# Difficulty paying the IRS from the UK.



## JKTMBA (9 mo ago)

I can't get the money to them! I'm in the UK. I have been here several years, but this is the first time I've owed them anything.

Direct Pay can't find me from my previous returns. This is troubling.

EFTPS requires a US bank account, which I don't have. My UK bank couldn't give me a routing number from an associated US bank.

My UK bank won't do a wire transfer or a bank check/cheque.

I can't write a normal check because it's in a different currency.

The amount is over my debit card and credit card limits.

Have I missed something? Has anyone run into this before?


----------



## JustLurking (Mar 25, 2015)

Been there (in fact, _still_ there), done that, got the t-shirt. It's a total mystery why the IRS demands money, but then makes it borderline impossible to send it to them. The IRS makes HMRC look like a model of efficiency and customer convenience.

A few ideas below, anyway.


JKTMBA said:


> Direct Pay can't find me from my previous returns. This is troubling.


Do you file a 1040, or a 1040-NR?

It seems that Direct Pay is not set up for 1040-NR filers at all. I am one, and it refused to work for me no matter how many old returns I tried. It apparently only works if you file a resident 1040. I doubt there's any real technical reason for this; my guess is that it is simply that whoever programmed this at the IRS had no concept that other countries exist.



JKTMBA said:


> EFTPS requires a US bank account, which I don't have. My UK bank couldn't give me a routing number from an associated US bank.

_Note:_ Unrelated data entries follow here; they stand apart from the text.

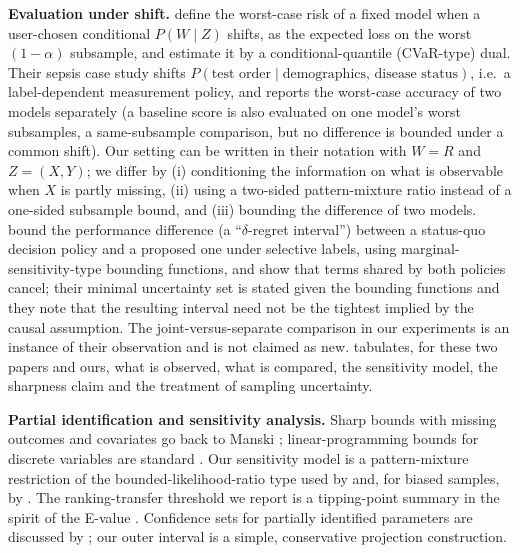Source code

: \documentclass{article}
\theoremstyle{plain}
\theoremstyle{definition}
\theoremstyle{remark}
\begin{document}
\textbf{Evaluation under shift.} \citet{subbaswamy2021evaluating} define the
worst-case risk of a fixed model when a user-chosen conditional $P(W\mid Z)$
shifts, as the expected loss on the worst $(1-\alpha)$ subsample, and
estimate it by a conditional-quantile (CVaR-type) dual. Their sepsis case
study shifts $P(\text{test order}\mid \text{demographics, disease status})$,
i.e.\ a label-dependent measurement policy, and reports the worst-case
accuracy of two models separately (a baseline score is also evaluated on one
model's worst subsamples, a same-subsample comparison, but no difference is
bounded under a common shift). Our setting can be written in their
notation with $W=R$ and $Z=(X,Y)$; we differ by (i) conditioning the
information on what is observable when $X$ is partly missing, (ii) using a
two-sided pattern-mixture ratio instead of a one-sided subsample bound, and
(iii) bounding the difference of two models. \citet{guerdan2024predictive}
bound the performance difference (a ``$\delta$-regret interval'') between a
status-quo decision policy and a proposed one under selective labels, using
marginal-sensitivity-type bounding functions, and show that terms shared by
both policies cancel; their minimal uncertainty set is stated given the
bounding functions and they note that the resulting interval need not be the
tightest implied by the causal assumption. The joint-versus-separate
comparison in our experiments is an instance of their observation and is not
claimed as new.  tabulates, for these two papers and ours, what
is observed, what is compared, the sensitivity model, the sharpness claim and
the treatment of sampling uncertainty.

\textbf{Partial identification and sensitivity analysis.} Sharp bounds with
missing outcomes and covariates go back to Manski
\cite{manski2003partial,horowitz2000nonparametric}; linear-programming bounds
for discrete variables are standard \cite{balke1997bounds}. Our sensitivity
model is a pattern-mixture restriction \cite{little1993pattern} of the
bounded-likelihood-ratio type used by
\citet{rosenbaum1987sensitivity,tan2006distributional,zhao2019sensitivity,dorn2023sharp}
and, for biased samples, by \citet{sahoo2022learning}. The ranking-transfer
threshold we report is a tipping-point summary in the spirit of the E-value
\cite{vanderweele2017sensitivity}. Confidence sets for partially identified
parameters are discussed by \citet{imbens2004confidence,stoye2009more}; our
outer interval is a simple, conservative projection construction.
\end{document}
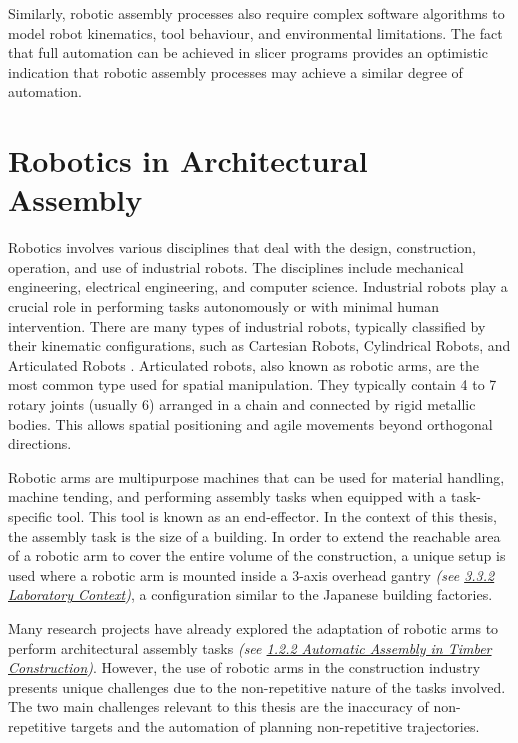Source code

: Similarly, robotic assembly processes also require complex software algorithms to model robot kinematics, tool behaviour, and environmental limitations. The fact that full automation can be achieved in slicer programs provides an optimistic indication that robotic assembly processes may achieve a similar degree of automation.

\section{Robotics in Architectural Assembly}

Robotics involves various disciplines that deal with the design, construction, operation, and use of industrial robots. The disciplines include mechanical engineering, electrical engineering, and computer science. Industrial robots play a crucial role in performing tasks autonomously or with minimal human intervention. There are many types of industrial robots, typically classified by their kinematic configurations, such as Cartesian Robots, Cylindrical Robots, and Articulated Robots \parencite{waldronKinematics2016}. Articulated robots, also known as robotic arms, are the most common type used for spatial manipulation. They typically contain 4 to 7 rotary joints (usually 6) arranged in a chain and connected by rigid metallic bodies. This allows spatial positioning and agile movements beyond orthogonal directions.

Robotic arms are multipurpose machines that can be used for material handling, machine tending, and performing assembly tasks when equipped with a task-specific tool. This tool is known as an end-effector. In the context of this thesis, the assembly task is the size of a building. In order to extend the reachable area of a robotic arm to cover the entire volume of the construction, a unique setup is used where a robotic arm is mounted inside a 3-axis overhead gantry\textit{ (see \ul{3.3.2 Laboratory Context})}, a configuration similar to the Japanese building factories.

Many research projects have already explored the adaptation of robotic arms to perform architectural assembly tasks \textit{(see \ul{1.2.2 Automatic Assembly in Timber Construction})}. However, the use of robotic arms in the construction industry presents unique challenges due to the non-repetitive nature of the tasks involved. The two main challenges relevant to this thesis are the inaccuracy of non-repetitive targets and the automation of planning non-repetitive trajectories.


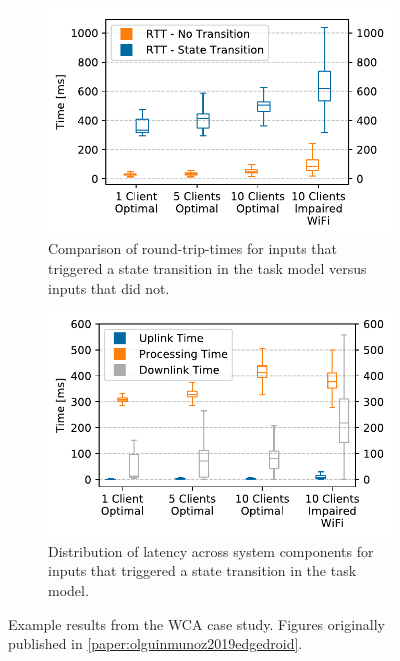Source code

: \begin{figure}
    \begin{subfigure}[t]{.45\textwidth}
        \centering%
        \includegraphics[width=\textwidth]{publications/2019EdgeDroid/plots/comparison/nofonts/rtt_fb_vs_nofb}%
        \caption{
            Comparison of round-trip-times for inputs that triggered a state transition in the task model versus inputs that did not.
        }\label{fig:wca:rtt}%
    \end{subfigure}%
    \hfill%
    \begin{subfigure}[t]{.45\textwidth}
        \centering%
        \includegraphics[width=\textwidth]{publications/2019EdgeDroid/plots/comparison/nofonts/box_feedback}%
        \caption{%
            Distribution of latency across system components for inputs that triggered a state transition in the task model.
        }\label{fig:wca:latency}
    \end{subfigure}%
    \caption{
        Example results from the \acs{WCA} case study.
        Figures originally published in \cref{paper:olguinmunoz2019edgedroid}.
    }
\end{figure}

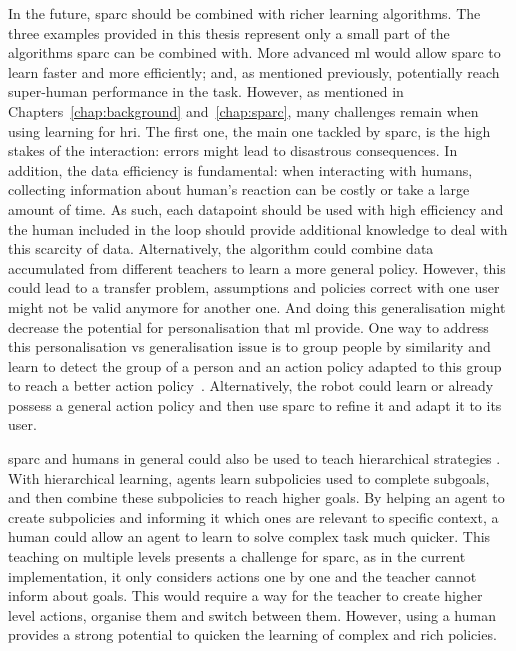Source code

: In the future, \gls{sparc} should be combined with richer learning algorithms. The three examples provided in this thesis represent only a small part of the algorithms \gls{sparc} can be combined with. More advanced \gls{ml} would allow \gls{sparc} to learn faster and more efficiently; and, as mentioned previously, potentially reach super-human performance in the task. However, as mentioned in Chapters~\ref{chap:background} and~\ref{chap:sparc}, many challenges remain when using learning for \gls{hri}. The first one, the main one tackled by \gls{sparc}, is the high stakes of the interaction: errors might lead to disastrous consequences. In addition, the data efficiency is fundamental: when interacting with humans, collecting information about human's reaction can be costly or take a large amount of time. As such, each datapoint should be used with high efficiency and the human included in the loop should provide additional knowledge to deal with this scarcity of data. Alternatively, the algorithm could combine data accumulated from different teachers to learn a more general policy. However, this could lead to a transfer problem, assumptions and policies correct with one user might not be valid anymore for another one. And doing this generalisation might decrease the potential for personalisation that \gls{ml} provide. One way to address this personalisation vs generalisation issue is to group people by similarity and learn to detect the group of a person and an action policy adapted to this group to reach a better action policy~\citep{brunskill2014pac}. Alternatively, the robot could learn or already possess a general action policy and then use \gls{sparc} to refine it and adapt it to its user. 

\gls{sparc} and humans in general could also be used to teach hierarchical strategies \citep{botvinick2012hierarchical}. With hierarchical learning, agents learn subpolicies used to complete subgoals, and then combine these subpolicies to reach higher goals. By helping an agent to create subpolicies and informing it which ones are relevant to specific context, a human could allow an agent to learn to solve complex task much quicker. This teaching on multiple levels presents a challenge for \gls{sparc}, as in the current implementation, it only considers actions one by one and the teacher cannot inform about goals. This would require a way for the teacher to create higher level actions, organise them and switch between them. However, using a human provides a strong potential to quicken the learning of complex and rich policies.

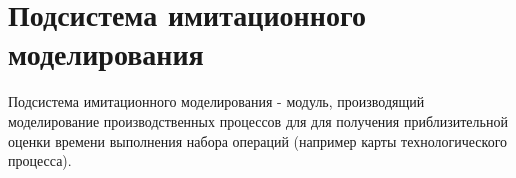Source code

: \section{Подсистема имитационного моделирования}
\indent Подсистема имитационного моделирования - модуль, производящий моделирование производственных процессов для для получения приблизительной оценки времени выполнения набора операций (например карты технологического процесса).
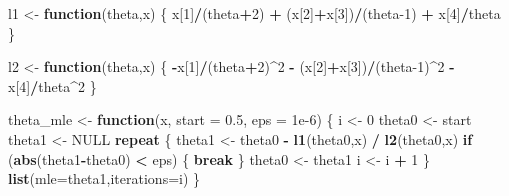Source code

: \documentclass[
]{article}
\newenvironment{Shaded}{\begin{snugshade}}{\end{snugshade}}
\newcommand{\AttributeTok}[1]{\textcolor[rgb]{0.13,0.29,0.53}{#1}}
\newcommand{\ConstantTok}[1]{\textcolor[rgb]{0.56,0.35,0.01}{#1}}
\newcommand{\ControlFlowTok}[1]{\textcolor[rgb]{0.13,0.29,0.53}{\textbf{#1}}}
\newcommand{\DecValTok}[1]{\textcolor[rgb]{0.00,0.00,0.81}{#1}}
\newcommand{\FloatTok}[1]{\textcolor[rgb]{0.00,0.00,0.81}{#1}}
\newcommand{\FunctionTok}[1]{\textcolor[rgb]{0.13,0.29,0.53}{\textbf{#1}}}
\newcommand{\NormalTok}[1]{#1}
\newcommand{\OtherTok}[1]{\textcolor[rgb]{0.56,0.35,0.01}{#1}}
\newcommand{\SpecialCharTok}[1]{\textcolor[rgb]{0.81,0.36,0.00}{\textbf{#1}}}
\begin{document}
\begin{Shaded}
\begin{Highlighting}[]
\NormalTok{l1 }\OtherTok{\textless{}{-}} \ControlFlowTok{function}\NormalTok{(theta,x)}
\NormalTok{\{}
\NormalTok{  x[}\DecValTok{1}\NormalTok{]}\SpecialCharTok{/}\NormalTok{(theta}\SpecialCharTok{+}\DecValTok{2}\NormalTok{) }\SpecialCharTok{+}\NormalTok{ (x[}\DecValTok{2}\NormalTok{]}\SpecialCharTok{+}\NormalTok{x[}\DecValTok{3}\NormalTok{])}\SpecialCharTok{/}\NormalTok{(theta}\DecValTok{{-}1}\NormalTok{) }\SpecialCharTok{+}\NormalTok{ x[}\DecValTok{4}\NormalTok{]}\SpecialCharTok{/}\NormalTok{theta}
\NormalTok{\}}

\NormalTok{l2 }\OtherTok{\textless{}{-}} \ControlFlowTok{function}\NormalTok{(theta,x)}
\NormalTok{\{}
  \SpecialCharTok{{-}}\NormalTok{x[}\DecValTok{1}\NormalTok{]}\SpecialCharTok{/}\NormalTok{(theta}\SpecialCharTok{+}\DecValTok{2}\NormalTok{)}\SpecialCharTok{\^{}}\DecValTok{2} \SpecialCharTok{{-}}\NormalTok{ (x[}\DecValTok{2}\NormalTok{]}\SpecialCharTok{+}\NormalTok{x[}\DecValTok{3}\NormalTok{])}\SpecialCharTok{/}\NormalTok{(theta}\DecValTok{{-}1}\NormalTok{)}\SpecialCharTok{\^{}}\DecValTok{2} \SpecialCharTok{{-}}\NormalTok{ x[}\DecValTok{4}\NormalTok{]}\SpecialCharTok{/}\NormalTok{theta}\SpecialCharTok{\^{}}\DecValTok{2}
\NormalTok{\}}

\NormalTok{theta\_mle }\OtherTok{\textless{}{-}} \ControlFlowTok{function}\NormalTok{(x, }\AttributeTok{start =} \FloatTok{0.5}\NormalTok{, }\AttributeTok{eps =} \FloatTok{1e{-}6}\NormalTok{)}
\NormalTok{\{}
\NormalTok{  i }\OtherTok{\textless{}{-}} \DecValTok{0}
\NormalTok{  theta0 }\OtherTok{\textless{}{-}}\NormalTok{ start}
\NormalTok{  theta1 }\OtherTok{\textless{}{-}} \ConstantTok{NULL}
  \ControlFlowTok{repeat}
\NormalTok{  \{}
\NormalTok{    theta1 }\OtherTok{\textless{}{-}}\NormalTok{ theta0 }\SpecialCharTok{{-}} \FunctionTok{l1}\NormalTok{(theta0,x) }\SpecialCharTok{/} \FunctionTok{l2}\NormalTok{(theta0,x)}
    \ControlFlowTok{if}\NormalTok{ (}\FunctionTok{abs}\NormalTok{(theta1}\SpecialCharTok{{-}}\NormalTok{theta0) }\SpecialCharTok{\textless{}}\NormalTok{ eps) \{ }\ControlFlowTok{break}\NormalTok{ \}}
\NormalTok{    theta0 }\OtherTok{\textless{}{-}}\NormalTok{ theta1}
\NormalTok{    i }\OtherTok{\textless{}{-}}\NormalTok{ i }\SpecialCharTok{+} \DecValTok{1}
\NormalTok{  \}}
  \FunctionTok{list}\NormalTok{(}\AttributeTok{mle=}\NormalTok{theta1,}\AttributeTok{iterations=}\NormalTok{i)}
\NormalTok{\}}
\end{Highlighting}
\end{Shaded}
\end{document}
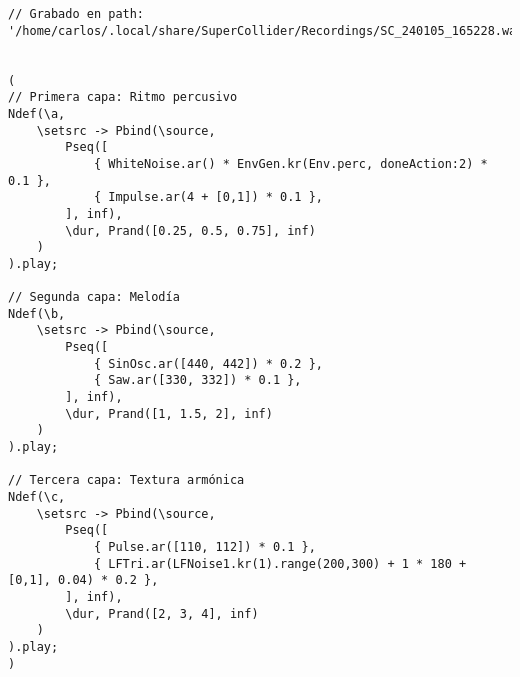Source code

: \begin{minipage}[t]{1\textwidth}
    \centering
    \begin{lstlisting}[style=SuperCollider-IDE, basicstyle=\footnotesize\ttfamily, numbers=none]
// Grabado en path: '/home/carlos/.local/share/SuperCollider/Recordings/SC_240105_165228.wav'


(
// Primera capa: Ritmo percusivo
Ndef(\a,
    \setsrc -> Pbind(\source,
        Pseq([
            { WhiteNoise.ar() * EnvGen.kr(Env.perc, doneAction:2) * 0.1 },
            { Impulse.ar(4 + [0,1]) * 0.1 },
        ], inf),
        \dur, Prand([0.25, 0.5, 0.75], inf)
    )
).play;

// Segunda capa: Melodía
Ndef(\b,
    \setsrc -> Pbind(\source,
        Pseq([
            { SinOsc.ar([440, 442]) * 0.2 },
            { Saw.ar([330, 332]) * 0.1 },
        ], inf),
        \dur, Prand([1, 1.5, 2], inf)
    )
).play;

// Tercera capa: Textura armónica
Ndef(\c,
    \setsrc -> Pbind(\source,
        Pseq([
            { Pulse.ar([110, 112]) * 0.1 },
            { LFTri.ar(LFNoise1.kr(1).range(200,300) + 1 * 180 + [0,1], 0.04) * 0.2 },
        ], inf),
        \dur, Prand([2, 3, 4], inf)
    )
).play;
)     
    \end{lstlisting}
    \vspace{1cm}
\end{minipage}








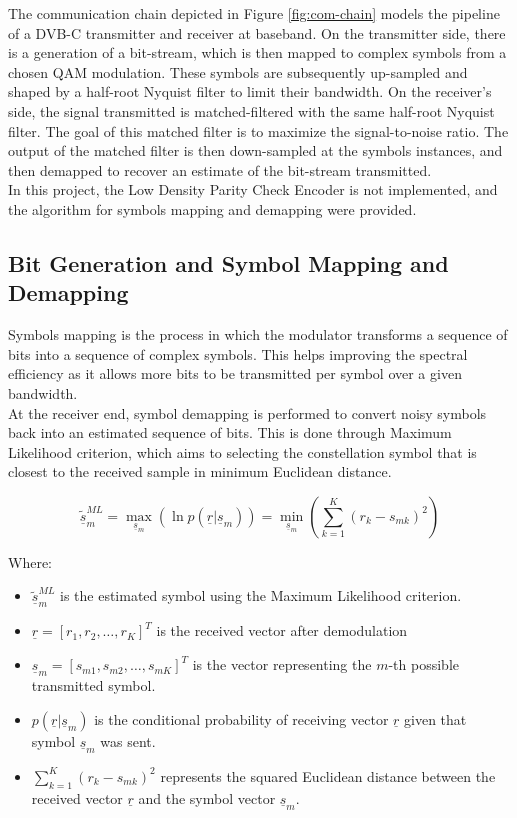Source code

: The communication chain depicted in Figure \ref{fig:com-chain} models the pipeline of a DVB-C transmitter and receiver at baseband. On the transmitter side, there is a generation of a bit-stream, which is then mapped to complex symbols from a chosen QAM modulation. These symbols are subsequently up-sampled and shaped by a half-root Nyquist filter to limit their bandwidth. On the receiver's side, the signal transmitted is matched-filtered with the same half-root Nyquist filter. The goal of this matched filter is to maximize the signal-to-noise ratio. The output of the matched filter is then down-sampled at the symbols instances, and then demapped to recover an estimate of the bit-stream transmitted.\\
In this project, the Low Density Parity Check Encoder is not implemented, and the algorithm for symbols mapping and demapping were provided.



\subsection{Bit Generation and Symbol Mapping and Demapping}
Symbols mapping is the process in which the modulator transforms a sequence of bits into a sequence of complex symbols. This helps improving the spectral efficiency as it allows more bits to be transmitted per symbol over a given bandwidth.\\
At the receiver end, symbol demapping is performed to convert noisy symbols back into an estimated sequence of bits. This is done through Maximum Likelihood criterion, which aims to selecting the constellation symbol that is closest to the received sample in minimum Euclidean distance.

\begin{equation}
	\tilde{\underline{s}}_{m}^{ML} = \max_{\underline{s}_{m}} (\ln p(\underline{r}|\underline{s}_{m})) = \min_{\underline{s}_{m}} \left(\sum_{k=1}^{K}(r_{k}-s_{mk})^{2}\right)
\end{equation}

Where:
\begin{itemize}
	\item $\tilde{\underline{s}}_{m}^{ML}$ is the estimated symbol using the Maximum Likelihood criterion.
	\item $\underline{r} = [r_1, r_2, \dots, r_K]^T$ is the received vector after demodulation 
	\item $\underline{s}_{m} = [s_{m1}, s_{m2}, \dots, s_{mK}]^T$ is the vector representing the $m$-th possible transmitted symbol.
	\item $p(\underline{r}|\underline{s}_{m})$ is the conditional probability of receiving vector $\underline{r}$ given that symbol $\underline{s}_m$ was sent.
	\item $\sum_{k=1}^{K}(r_{k}-s_{mk})^{2}$ represents the squared Euclidean distance between the received vector $\underline{r}$ and the symbol vector $\underline{s}_m$.
\end{itemize}

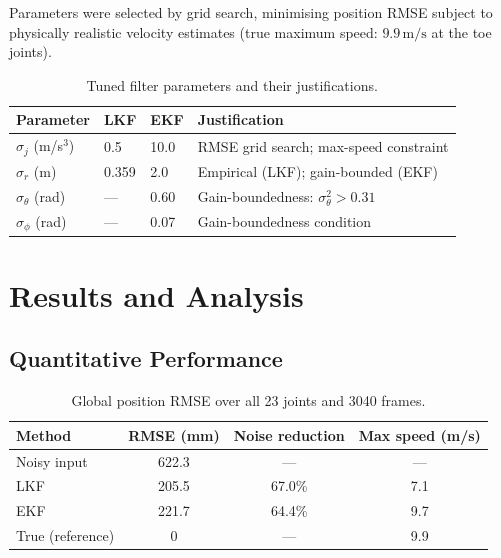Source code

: \documentclass[11pt, a4paper]{article}
\begin{document}
Parameters were selected by grid search, minimising position RMSE subject to
physically realistic velocity estimates (true maximum speed: $9.9\,\text{m/s}$
at the toe joints).

\begin{table}[H]
\centering
\caption{Tuned filter parameters and their justifications.}
\begin{tabular}{llll}
\toprule
Parameter & LKF & EKF & Justification \\
\midrule
$\sigma_j$ (m/s$^3$)  & 0.5   & 10.0 & RMSE grid search; max-speed constraint \\
$\sigma_r$ (m)        & 0.359 & 2.0  & Empirical (LKF); gain-bounded (EKF) \\
$\sigma_\theta$ (rad) & ---   & 0.60 & Gain-boundedness: $\sigma_\theta^2 > 0.31$ \\
$\sigma_\phi$ (rad)   & ---   & 0.07 & Gain-boundedness condition \\
\bottomrule
\end{tabular}
\end{table}

\section{Results and Analysis}

\subsection{Quantitative Performance}

\begin{table}[H]
\centering
\caption{Global position RMSE over all 23 joints and 3040 frames.}
\begin{tabular}{lccc}
\toprule
Method           & RMSE (mm) & Noise reduction & Max speed (m/s) \\
\midrule
Noisy input      & 622.3     & ---             & ---  \\
LKF              & 205.5     & 67.0\%          & 7.1  \\
EKF              & 221.7     & 64.4\%          & 9.7  \\
True (reference) & 0         & ---             & 9.9  \\
\bottomrule
\end{tabular}
\end{table}
\end{document}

Take a look at Wise (formerly Transferwise). You ought to be able to open a 'borderless' account with them that will give you both a UK facet (GBP, sort code, account number) and a US facet (USD, routing number, account number). The US facet is a full US bank account, and meaning that it should operate reasonably well with EFTPS.

My own problem with EFTPS specifically is that they have never, _ever_ sent the PIN code I need for online access, despite requesting it four times over more than three years. Oh, they say they will send it FedEx, but mysteriously they never do. It turns out that you can make a payment without the PIN if you telephone them, though. A bit insecure perhaps, but I've had it work exactly once.



JKTMBA said:


> My UK bank won't do a wire transfer or a bank check/cheque.


Odd, but ... shrug.



JKTMBA said:


> I can't write a normal check because it's in a different currency.


Expected.



JKTMBA said:


> The amount is over my debit card and credit card limits.


A substantial amount? If so, that might run into limits in Wise also, though multiple payments over a period could work round that (beware though that the IRS limits the number of payments you can make through some channels, because ... well, who knows why, perhaps just to annoy).

If you have a Wise account, you can also get them to issue a debit card on that account. Not sure of the limits on that, or if you would hit them, but maybe worth a look.

All very, _very_ frustrating though, isn't it?


----------



## JKTMBA (9 mo ago)

So very frustrating! I had a sigh of relief when I finally waded through all the forms and numbers, only to be thwarted at the last hurdle. I hadn't heard of Wise, so I'll go and have a look. I would love to not have this hanging over me. Thanks very much for your tips!


----------



## Nbaid716 (5 mo ago)

Hi everyone. If you're sending a large amount (which it sounds like you are) from the UK to the US, you should look for providers which offer low fixed fees per transaction, rather than a variable pricing model, and as close to the mid-market exchange rate as possible. The providers that are reasonable for the first £1,000 tend to get pretty expensive beyond that.


----------



## Nivie (Apr 22, 2021)

I opened a foreign currency account in $ at my local HSBC account. I often use it to wire money back and forth although not had the need to wire anything to the IRS but may need to in the future.


----------